Vincent Jackson, a decorated NFL veteran, was recently found deceased in his hotel room. The media would have us believe that alcoholism (chronic alcohol use) alone is the cause of his death without addressing the massive impact of head trauma the late Mr. Jackson sustained in his football career. According to the article referenced below, he was diagnosed with Stage 2 CTE in 2018. Can you imagine what Jackson, with his knowledge of what has happened to his colleagues, knew he was facing and the psychological warfare that comes with such a diagnosis? The NCBI lists Chronic Traumatic Encephalopathy (CTE, which is also common amongst combat veterans, MMA, and boxers – though not sure why hockey isn’t mentioned) in three stages, Behavioral/psychiatric, cognitive, and motor. As you can see, the combination of the three all have an integral part
I want to make it clear that I am not a medical professional. What I do not desire is seeing Mr. Jackson’s legacy tarnished as another troubled NFL player without dealing with a holistic approach to his problems. I’m surely not saying that the NFL is responsible or culpable but we can’t deny the impact of head trauma that has increased instances of domestic violence, brain damage, physical trauma, and suicides. But, there is a responsibility here and the NFL has made changes to tactics and ways of hitting players that leverage heavy suspensions and fines for dangerous contact. Surely our combat veterans know this trauma due to IEDs on the battlefield. Surely, our young people in inner-city war zones know this from brain injuries caused by brutal beatings of gang violence and gunshot wounds. And our women, who are largely the victims of domestic violence experience symptoms or stages of CTE over time.
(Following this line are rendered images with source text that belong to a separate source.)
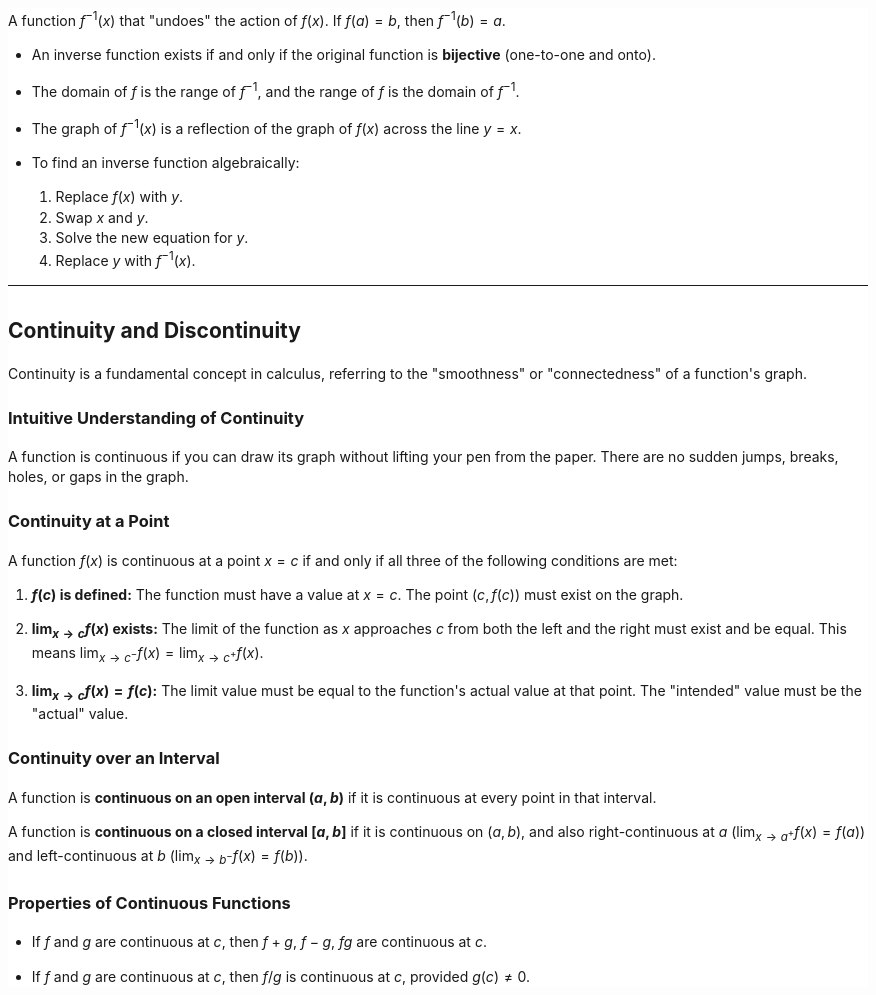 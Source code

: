 A function $f^{-1}(x)$ that "undoes" the action of $f(x)$. If $f(a) = b$, then $f^{-1}(b) = a$.

* An inverse function exists if and only if the original function is **bijective** (one-to-one and onto).

* The domain of $f$ is the range of $f^{-1}$, and the range of $f$ is the domain of $f^{-1}$.

* The graph of $f^{-1}(x)$ is a reflection of the graph of $f(x)$ across the line $y=x$.

* To find an inverse function algebraically:
    1.  Replace $f(x)$ with $y$.
    2.  Swap $x$ and $y$.
    3.  Solve the new equation for $y$.
    4.  Replace $y$ with $f^{-1}(x)$.

---

## Continuity and Discontinuity

Continuity is a fundamental concept in calculus, referring to the "smoothness" or "connectedness" of a function's graph.

### Intuitive Understanding of Continuity

A function is continuous if you can draw its graph without lifting your pen from the paper. There are no sudden jumps, breaks, holes, or gaps in the graph.

### Continuity at a Point

A function $f(x)$ is continuous at a point $x=c$ if and only if all three of the following conditions are met:

1.  **$f(c)$ is defined:** The function must have a value at $x=c$. The point $(c, f(c))$ must exist on the graph.

2.  **$\lim_{x \to c} f(x)$ exists:** The limit of the function as $x$ approaches $c$ from both the left and the right must exist and be equal. This means $\lim_{x \to c^-} f(x) = \lim_{x \to c^+} f(x)$.

3.  **$\lim_{x \to c} f(x) = f(c)$:** The limit value must be equal to the function's actual value at that point. The "intended" value must be the "actual" value.

### Continuity over an Interval

A function is **continuous on an open interval $(a, b)$** if it is continuous at every point in that interval.

A function is **continuous on a closed interval $[a, b]$** if it is continuous on $(a, b)$, and also right-continuous at $a$ ($\lim_{x \to a^+} f(x) = f(a)$) and left-continuous at $b$ ($\lim_{x \to b^-} f(x) = f(b)$).

### Properties of Continuous Functions

* If $f$ and $g$ are continuous at $c$, then $f+g$, $f-g$, $fg$ are continuous at $c$.

* If $f$ and $g$ are continuous at $c$, then $f/g$ is continuous at $c$, provided $g(c) \neq 0$.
Once all the cheering stops, the media coverage fades, and life off the field happens, NFL athletes are often left with head trauma that impacts their eating, drinking, memory, motor functions, mental health, aggression, and domestic violence scenarios play out in the worse way. We champion brutal tackles, hard hits like battling rams, and clashing helmets all for glory. They leave their families millions and in shambles simultaneously. Billion-dollar sports associations should prioritize one thing over a Super Bowl and that is the human super soul that drives athletes to give their all for family, fans, and the industry.